= River Nelson =

American rapper

River Nelson is an American rapper, singer, songwriter, and producer, who began his recording career when he was signed to Arista Records by label helm Clive Davis. He collaborated with the Boogiemonsters to feature on the group’s classic debut Riders Of The Storm: The Under Water Album under the rap name Xtreem. River, who was born in New York City and spent his childhood in Norwalk, Connecticut, has since carved out a respectable following for himself around the world.

Nelson has toured with rappers Common and Talib Kweli, as well as singer Kelis. He's also been featured on BBC Radio 1Xtra. In addition, he's been played and supported by Gilles Peterson.

In September 2009, Nelson released his debut album "The Rise and Fall of River Nelson," produced by UK producer Lewis Parker. The album received rave reviews in different parts of the world, particularly in the United Kingdom. Andy Gill of The Independent wrote, "The Rise and Fall of River Nelson" shows River's "Thoughtful sentiments and positive attitude set to infectious symphonic-soul beats by British producer Lewis Parker."

River's 2013 album, "The Shape of The Sky," also produced by Parker, received stellar reviews as well, with Jamsphere Magazine writing, "It is one of those albums that fascinates you upon first listen and it keeps you hooked until the end."

Then in 2016, River released his third LP "How To Dream," which received immediate critical acclaim and national radio play in the UK. It was also named BBC Radio 6 Music's Album of the Day on Sept 5, 2016. Reviewing the album, The Word is Bond wrote, "Simply put, the 'How To Dream' album represents what hip-hop is, could be and once was, all in one fell swoop."

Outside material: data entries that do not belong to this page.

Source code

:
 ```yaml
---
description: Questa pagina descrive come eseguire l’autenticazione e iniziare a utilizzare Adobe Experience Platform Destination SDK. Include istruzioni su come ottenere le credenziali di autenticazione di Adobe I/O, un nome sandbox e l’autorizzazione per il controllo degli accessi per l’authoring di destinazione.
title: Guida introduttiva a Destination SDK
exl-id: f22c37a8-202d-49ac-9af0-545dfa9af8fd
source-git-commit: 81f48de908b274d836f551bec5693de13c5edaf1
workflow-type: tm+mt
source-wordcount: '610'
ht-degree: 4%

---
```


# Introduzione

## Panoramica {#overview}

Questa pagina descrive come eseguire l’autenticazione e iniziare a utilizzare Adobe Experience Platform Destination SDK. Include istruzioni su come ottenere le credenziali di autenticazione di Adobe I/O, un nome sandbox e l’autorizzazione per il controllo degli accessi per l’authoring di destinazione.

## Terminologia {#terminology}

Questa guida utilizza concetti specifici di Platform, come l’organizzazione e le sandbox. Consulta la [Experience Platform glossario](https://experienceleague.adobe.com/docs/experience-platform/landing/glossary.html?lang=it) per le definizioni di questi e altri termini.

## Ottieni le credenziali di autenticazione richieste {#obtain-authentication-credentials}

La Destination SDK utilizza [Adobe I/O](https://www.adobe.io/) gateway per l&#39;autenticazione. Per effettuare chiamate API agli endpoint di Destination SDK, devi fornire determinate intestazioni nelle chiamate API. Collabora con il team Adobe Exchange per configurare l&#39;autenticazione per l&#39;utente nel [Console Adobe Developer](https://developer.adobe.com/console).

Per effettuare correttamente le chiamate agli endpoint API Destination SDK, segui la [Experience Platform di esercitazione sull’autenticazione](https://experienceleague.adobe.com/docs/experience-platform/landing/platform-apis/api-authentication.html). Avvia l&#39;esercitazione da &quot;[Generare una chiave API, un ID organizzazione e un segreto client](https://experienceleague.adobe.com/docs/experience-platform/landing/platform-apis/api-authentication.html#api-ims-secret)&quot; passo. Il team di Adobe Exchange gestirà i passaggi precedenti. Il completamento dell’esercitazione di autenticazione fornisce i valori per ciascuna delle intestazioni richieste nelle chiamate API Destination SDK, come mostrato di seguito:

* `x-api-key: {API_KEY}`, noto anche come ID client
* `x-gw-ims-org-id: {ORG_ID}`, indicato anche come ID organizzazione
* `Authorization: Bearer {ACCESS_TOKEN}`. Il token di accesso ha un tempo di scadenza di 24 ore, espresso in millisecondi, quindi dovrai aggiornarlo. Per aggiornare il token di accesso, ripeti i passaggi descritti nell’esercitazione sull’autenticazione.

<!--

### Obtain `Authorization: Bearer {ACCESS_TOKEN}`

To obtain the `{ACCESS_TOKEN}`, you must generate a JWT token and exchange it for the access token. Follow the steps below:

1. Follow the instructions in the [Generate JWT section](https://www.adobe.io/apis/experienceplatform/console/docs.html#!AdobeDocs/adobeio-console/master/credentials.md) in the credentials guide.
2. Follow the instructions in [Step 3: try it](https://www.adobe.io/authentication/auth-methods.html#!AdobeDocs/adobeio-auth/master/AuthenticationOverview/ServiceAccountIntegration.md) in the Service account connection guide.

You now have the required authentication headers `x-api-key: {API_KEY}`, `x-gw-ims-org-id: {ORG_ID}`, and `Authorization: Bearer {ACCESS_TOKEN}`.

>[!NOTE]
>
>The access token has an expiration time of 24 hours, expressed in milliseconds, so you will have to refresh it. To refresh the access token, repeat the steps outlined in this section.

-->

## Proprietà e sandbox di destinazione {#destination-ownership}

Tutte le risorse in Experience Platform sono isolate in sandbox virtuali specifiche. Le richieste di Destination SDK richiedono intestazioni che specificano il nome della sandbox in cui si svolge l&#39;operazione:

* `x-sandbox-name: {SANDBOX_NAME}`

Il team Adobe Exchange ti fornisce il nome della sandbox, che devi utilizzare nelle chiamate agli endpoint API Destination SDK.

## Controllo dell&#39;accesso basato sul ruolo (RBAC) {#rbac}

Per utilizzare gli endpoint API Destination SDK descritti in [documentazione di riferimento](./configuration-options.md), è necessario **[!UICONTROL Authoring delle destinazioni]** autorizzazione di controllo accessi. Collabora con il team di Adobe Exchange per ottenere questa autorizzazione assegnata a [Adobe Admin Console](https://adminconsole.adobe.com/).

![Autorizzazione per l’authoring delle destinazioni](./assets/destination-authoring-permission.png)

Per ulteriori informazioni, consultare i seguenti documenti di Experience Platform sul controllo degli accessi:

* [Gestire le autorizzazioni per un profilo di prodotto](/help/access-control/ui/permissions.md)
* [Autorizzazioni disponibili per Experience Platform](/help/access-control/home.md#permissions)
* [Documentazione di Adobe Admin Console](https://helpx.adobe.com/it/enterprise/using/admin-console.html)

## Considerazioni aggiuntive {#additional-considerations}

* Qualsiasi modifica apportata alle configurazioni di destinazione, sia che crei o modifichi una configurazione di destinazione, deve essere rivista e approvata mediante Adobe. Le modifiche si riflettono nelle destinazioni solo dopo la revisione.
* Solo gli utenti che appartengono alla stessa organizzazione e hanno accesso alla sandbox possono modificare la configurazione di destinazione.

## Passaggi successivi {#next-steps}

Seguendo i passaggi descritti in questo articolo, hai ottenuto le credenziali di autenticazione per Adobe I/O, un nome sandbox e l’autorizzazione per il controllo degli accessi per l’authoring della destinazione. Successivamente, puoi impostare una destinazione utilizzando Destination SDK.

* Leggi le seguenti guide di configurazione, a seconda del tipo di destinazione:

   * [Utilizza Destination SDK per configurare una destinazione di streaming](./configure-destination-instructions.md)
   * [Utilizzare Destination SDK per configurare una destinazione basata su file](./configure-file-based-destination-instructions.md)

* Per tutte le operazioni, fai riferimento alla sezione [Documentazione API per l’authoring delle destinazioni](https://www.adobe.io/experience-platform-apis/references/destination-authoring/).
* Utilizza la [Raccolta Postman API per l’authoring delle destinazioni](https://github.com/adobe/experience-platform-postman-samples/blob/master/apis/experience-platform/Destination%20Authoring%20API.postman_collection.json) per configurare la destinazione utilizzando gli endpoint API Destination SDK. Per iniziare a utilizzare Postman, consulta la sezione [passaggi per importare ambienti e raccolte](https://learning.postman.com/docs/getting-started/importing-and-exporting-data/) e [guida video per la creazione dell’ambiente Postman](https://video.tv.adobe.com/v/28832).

Nelson also released the EPs "While We're Young" and "Once We're Old" in 2011 with UK producer Bias. Both have received positive reviews, with The Find Mag writing, "Bias and River Nelson bring together their respective talents to create the boundary-pushing 5-track EP ‘While We’re Young.' Highlights include the hooky, defiant ‘Wherever We Go’, the perspective-inducing ‘Different At Night,’ and of course, the prowling title track, whose pitch-perfect blend of both US and UK hip hop, utilizing synths, samples, head nodding beats, and evocative lyrics."

On June 14, 2019, River released his fourth solo album "Power, Resilience & Joy," which Gigslutz said is "Lyrically rooted within brutal honesty" and a "True testament to the effective usage of story-telling." Meanwhile, Conversations About Her wrote that "Power, Resilience & Joy" "Is characterized by conscious and thought-provoking concepts, delivered with the grace of a veteran storyteller."

River released his fifth album, "Like the Sun Didn't Sink," on October 29, 2021, a project that's entirely produced by Los Angeles-area producer AltoBeats. The first single off the LP is "New View," which River says is about, "Someone seeing the world through a brand new lens.” The follow-up single on "Like the Sun Didn't Sink" is "Greatest of Lights," a song about God's protection," says River. "River Nelson drops deft lexicon over AltoBeats’ soulful celestial soundscape," wrote Insomniac Magazine about the single.